There is a new Keanu Reeves film out entitled John Wick. I went to see it because I enjoy watching people being shot in the face on occasion.
By which I mean that, on occasion, I take pleasure from watching violent films that feature a comic book aesthetic and unchallenging plots. I don’t mean that I enjoy watching particular people being shot in the face time and again. Once is usually enough — unless you’re a foe of John Wick’s, in which case, fuck it.
Better safe than sorry, so shoot everyone in the face a couple of times. Always put one in the brain and all that.
Like The Raid did more acrobatically and Point Blank did more stylishly, John Wick serves up a frosty dish of mano-a-everyone else-o. Guess who comes out ahead?
If you said John Wick, you win a cookie. And approximately an hour and a half of watching people being shot in the face. Which isn’t that painful — the watching, not the being shot in the face. I’m just guessing, though. I haven’t been shot in the face on many occasions.
Here is the story. Keanu Reeves plays John Wick. With as little fuss as possible we come to learn that he loves someone and that that someone, anyway, she dies. She also, in an act from beyond the grave, sends him a puppy so he won’t have to grieve alone.
It is a damned cute puppy. It is even house trained through some miracle of cinema. You would be very happy to have this puppy.
As is John Wick. He takes his puppy for a ride in his impressive muscle car and catches the eye of a Russian gangster’s scion, Iosef, played unimaginatively by Alfie Allen, who’s much better in Game of Thrones as the remains of Theon Greyjoy. Iosef and his entourage break into John’s house, beat him with a metal bat, kill the dog, and steal his car.
Bad move, Iosef. John Wick is the baddest mofo assassin you ever did done see. And you killed his puppy. Which was HOUSE TRAINED. A house trained puppy!
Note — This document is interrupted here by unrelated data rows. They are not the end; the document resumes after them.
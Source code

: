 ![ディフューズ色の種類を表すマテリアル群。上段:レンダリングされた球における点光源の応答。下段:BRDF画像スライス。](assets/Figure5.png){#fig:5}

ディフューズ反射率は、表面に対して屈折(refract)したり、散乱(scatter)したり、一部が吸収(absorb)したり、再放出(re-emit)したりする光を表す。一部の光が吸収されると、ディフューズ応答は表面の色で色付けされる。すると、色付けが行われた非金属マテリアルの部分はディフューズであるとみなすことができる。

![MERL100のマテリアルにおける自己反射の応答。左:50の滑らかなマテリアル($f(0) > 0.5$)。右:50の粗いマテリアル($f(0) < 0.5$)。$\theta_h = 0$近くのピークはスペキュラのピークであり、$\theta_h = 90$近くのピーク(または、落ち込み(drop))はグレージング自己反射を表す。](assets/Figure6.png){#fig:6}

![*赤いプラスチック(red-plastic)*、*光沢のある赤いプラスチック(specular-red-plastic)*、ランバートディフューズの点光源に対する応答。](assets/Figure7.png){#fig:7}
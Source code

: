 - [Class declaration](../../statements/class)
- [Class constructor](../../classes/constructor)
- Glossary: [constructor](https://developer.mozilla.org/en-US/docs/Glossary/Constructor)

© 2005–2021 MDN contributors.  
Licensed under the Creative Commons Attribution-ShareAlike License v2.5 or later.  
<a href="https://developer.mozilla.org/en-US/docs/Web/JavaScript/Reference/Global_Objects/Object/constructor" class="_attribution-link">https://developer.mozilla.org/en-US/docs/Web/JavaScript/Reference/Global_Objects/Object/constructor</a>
Do you have any idea? No. You don’t. And now John Wick is going to have to kill every Russian in the tri-state area on his way to killing you.
That is John Wick in a cracked nutshell.
It was pretty good.
Lean and uncomplicated, the film doesn’t waste much time on world building or character development. It’s no Die Hard, but it isn’t painfully stupid or so filled with preposterous action sequences that your eyes fall out of their sockets and go rummaging around the cinema floor for loose change. When the bad men get in John Wick’s way, he kills them, thoroughly, and without unnecessary acrobatics. If he’s got a gun, which he usually does, he shoots them in as much of their face as his bullets will fit.
If he’s trying to teach his enemies a lesson, here is what it is: your face is not a secure receptacle for bullets.
For this simplicity, I applaud Mr. Wick and even directors David Leitch and Chad Stahelski, plus too the screenwriter, Derek Kolstad. Only once do they make us suffer through the “and now let us fight like men without guns” malarky and that’s over pretty quick. Also good, the film’s visual tone, which finds a classic graphic novel feel and sticks with it. This is not a comic book movie like the pre-fabricated Marvel stuff, it’s a comic book movie like a movie made by people who grew up reading comic books and understanding that style of storytelling. It runs a little thick when the subtitles following the Russian gangsters jump into colored ALL CAPS for accentuation, but on the whole: fine.
Over the length of John Wick, mostly what you get is Keanu Reeves painting the town red. Willem Dafoe and Adrianne Palicki show up as assassins of questionable loyalties, both Lance Reddick and Clarke Peters of The Wire get bit parts, as does Ian McShane, and somehow I missed David Patrick Kelley, whom the internet suggests was in this movie.
Oh well. Maybe I didn’t recognize him with all those bullets in his face? It happens.
John Wick gets a little monotonous with all the killing. Also, the script takes some odd turns from stripped down revenge thriller into campy secret society of assassins territory, but let us not forget: this is a film about people being shot in the face. It’s not Hamlet. It’s not even Green Eggs and Ham.
But I enjoyed it well enough. I like to watch people get shot in the face occasionally. Particular people, over and over again. I’m making a list now, in fact. Better hope your name isn’t on it.